Ein wirksamer Beitrag
und quasi Pflicht für jeden Radler ist die Beteiligung am aktuellen ADFC-Klimatest. Eine sehr wichtige und nur alle zwei Jahre durchgeführte Bestandsaufnahme, die noch bis Ende November läuft und bei der jede Stimme zählt. Denn nur mittels großer Teilnehmerzahlen ist es möglich, mehr Gehör in der Verwaltung und Politik zu finden. Ernüchternd freilich, dass die Teilnahme in manchen Ecken des Landes – und speziell in unserer Region – bisher zu gering ist, dabei ist es so einfach und bequem!
Noch wirksamer ist die Kraft des Faktischen, wenn Radfahrer geballt auftreten und im Verkehrsraum allerorten zu einer unübersehbaren Größe werden. Spätestens dann sehen sich Politik und Verwaltung genötigt zu handeln. Also: rauf aufs Rad!
Kommentare
Zu Bild 1 schreibt ihr:
“Mehr als nur »Optik«: die Farbviefalt als Sinnbild. . .”.
Das sind dann sozusagen “Lebensmittel-Farben”, oder? ;-)
“Aktionen wie . . . unablässiges Anmahnen von Problem- und Gefahrenstellen sowie Planungsmumpitz,”
Okay, dann lasst uns mal die Foto- und Videofunktion unserer Smartphones nutzen und entsprechende Mängel dokumentieren und z.B. hier veröffentlichen.
Ein anderer Punkt ist, dass man natürlich die Lokalpresse informieren muss. Lokalredaktionen interessieren sich immer für Gefahrenstellen und behördlichen Planungsmumpitz.
Passt hier noch ganz gut rein. – Das Fahrrad hat zwar keine “offiziellen Feinde”, aber zumindest im SWR 1 keine oder wenig Freunde. Zum Beispiel die SWR-Moderatorin Janet Pollok, die mit undisziplinierten Radfahrern (sicher berechtigt), aber auch mit der »Überversorgung« und »Gleichberechtigung« des Fahrrads im Verkehrsraum (…) ein Toleranzproblem hat.
Die Aufgabe des Bundestags ist die Gesetzgebung auf Bundesebene. Ein Mitglied des Bundestages empfiehlt nun dringend “lokal zu handeln”, wenn man verkehrspolitisch etwas zum Besseren verändern will.
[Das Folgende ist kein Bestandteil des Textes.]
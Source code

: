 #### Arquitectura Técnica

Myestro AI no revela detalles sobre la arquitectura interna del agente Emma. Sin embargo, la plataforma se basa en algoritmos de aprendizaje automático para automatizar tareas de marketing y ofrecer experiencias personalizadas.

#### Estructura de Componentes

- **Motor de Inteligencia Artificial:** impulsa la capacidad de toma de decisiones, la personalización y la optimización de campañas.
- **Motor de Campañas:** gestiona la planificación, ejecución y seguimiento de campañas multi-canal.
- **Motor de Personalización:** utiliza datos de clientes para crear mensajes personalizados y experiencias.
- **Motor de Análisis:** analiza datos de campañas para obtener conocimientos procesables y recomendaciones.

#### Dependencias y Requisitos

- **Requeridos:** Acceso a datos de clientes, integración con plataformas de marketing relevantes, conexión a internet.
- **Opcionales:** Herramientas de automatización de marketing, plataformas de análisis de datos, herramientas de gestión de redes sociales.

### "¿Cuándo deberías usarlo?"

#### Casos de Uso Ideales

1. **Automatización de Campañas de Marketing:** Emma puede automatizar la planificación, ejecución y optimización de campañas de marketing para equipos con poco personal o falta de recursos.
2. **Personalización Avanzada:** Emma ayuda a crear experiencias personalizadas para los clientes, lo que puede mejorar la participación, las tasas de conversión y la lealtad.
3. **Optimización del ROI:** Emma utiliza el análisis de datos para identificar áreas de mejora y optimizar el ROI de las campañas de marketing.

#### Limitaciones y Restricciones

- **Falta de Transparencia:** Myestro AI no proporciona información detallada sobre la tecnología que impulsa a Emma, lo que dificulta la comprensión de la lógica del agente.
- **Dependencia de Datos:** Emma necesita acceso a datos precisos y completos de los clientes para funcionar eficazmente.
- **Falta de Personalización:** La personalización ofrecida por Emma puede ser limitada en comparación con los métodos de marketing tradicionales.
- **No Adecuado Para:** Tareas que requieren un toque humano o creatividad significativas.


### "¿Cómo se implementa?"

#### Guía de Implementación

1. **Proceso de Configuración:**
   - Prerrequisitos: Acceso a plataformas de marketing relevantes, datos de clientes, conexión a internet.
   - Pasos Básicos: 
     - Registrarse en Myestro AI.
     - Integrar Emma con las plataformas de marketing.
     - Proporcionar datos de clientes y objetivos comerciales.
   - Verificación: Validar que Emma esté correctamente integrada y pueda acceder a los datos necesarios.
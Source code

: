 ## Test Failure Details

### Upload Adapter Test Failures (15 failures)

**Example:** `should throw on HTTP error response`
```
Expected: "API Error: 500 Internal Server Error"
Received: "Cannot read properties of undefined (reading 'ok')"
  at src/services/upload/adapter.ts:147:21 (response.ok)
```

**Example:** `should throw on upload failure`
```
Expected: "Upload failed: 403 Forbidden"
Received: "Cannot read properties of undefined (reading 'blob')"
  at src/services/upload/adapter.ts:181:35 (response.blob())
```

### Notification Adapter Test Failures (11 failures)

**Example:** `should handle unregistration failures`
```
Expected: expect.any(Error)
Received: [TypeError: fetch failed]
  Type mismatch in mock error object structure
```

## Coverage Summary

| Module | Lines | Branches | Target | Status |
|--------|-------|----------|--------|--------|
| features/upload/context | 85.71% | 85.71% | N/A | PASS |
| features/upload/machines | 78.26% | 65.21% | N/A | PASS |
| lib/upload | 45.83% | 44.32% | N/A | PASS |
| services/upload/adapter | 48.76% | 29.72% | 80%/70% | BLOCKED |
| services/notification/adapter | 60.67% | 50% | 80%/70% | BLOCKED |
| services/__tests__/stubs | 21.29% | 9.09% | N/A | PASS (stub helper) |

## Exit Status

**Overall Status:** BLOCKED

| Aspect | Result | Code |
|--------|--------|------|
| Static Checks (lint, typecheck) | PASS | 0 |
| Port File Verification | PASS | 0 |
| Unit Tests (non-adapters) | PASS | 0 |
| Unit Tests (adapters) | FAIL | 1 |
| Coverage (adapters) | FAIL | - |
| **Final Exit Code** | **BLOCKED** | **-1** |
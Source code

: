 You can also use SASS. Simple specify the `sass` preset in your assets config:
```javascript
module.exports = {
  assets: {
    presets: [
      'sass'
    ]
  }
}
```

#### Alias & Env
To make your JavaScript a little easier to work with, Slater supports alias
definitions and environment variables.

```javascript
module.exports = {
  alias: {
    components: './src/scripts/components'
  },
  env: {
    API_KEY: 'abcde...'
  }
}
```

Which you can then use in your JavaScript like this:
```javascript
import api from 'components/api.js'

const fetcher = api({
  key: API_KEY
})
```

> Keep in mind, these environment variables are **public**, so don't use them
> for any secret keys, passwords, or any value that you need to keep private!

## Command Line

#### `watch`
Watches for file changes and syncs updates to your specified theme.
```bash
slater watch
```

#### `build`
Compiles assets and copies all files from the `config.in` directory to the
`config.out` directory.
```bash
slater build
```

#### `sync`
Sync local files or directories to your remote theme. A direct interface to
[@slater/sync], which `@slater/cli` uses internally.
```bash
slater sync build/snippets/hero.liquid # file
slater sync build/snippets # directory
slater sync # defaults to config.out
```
Heißt das, dass Matthias Gastel seinen Job für sinnlos erachtet?
Pit S.: “verkehrspolitisch etwas zum Besseren verändern” . . .
kann man vielleicht auch, wenn man bei der “Clevere Städte”-Petition Machen Sie das Zuparken teurer, Herr Verkehrsminister! teilnimmt.
Das Fahrrad-Blog Velophil von Zeit-Online bringt einige Gedanken und statistische Zahlen zum Thema.
“In dieser Woche soll im Bundesrat das Bußgeld für Schwarzfahrer angehoben werden – es ist schon jetzt viel höher als die Strafe für Falschparker.
Der gesellschaftliche Aspekt hinter Strößenreuthers Petition ist interessant: Wie gewichtet die Politik die beiden Vergehen und wie unterschiedlich bewertet sie den Schaden, der der Gemeinschaft durch Schwarzfahren oder Falschparken entsteht?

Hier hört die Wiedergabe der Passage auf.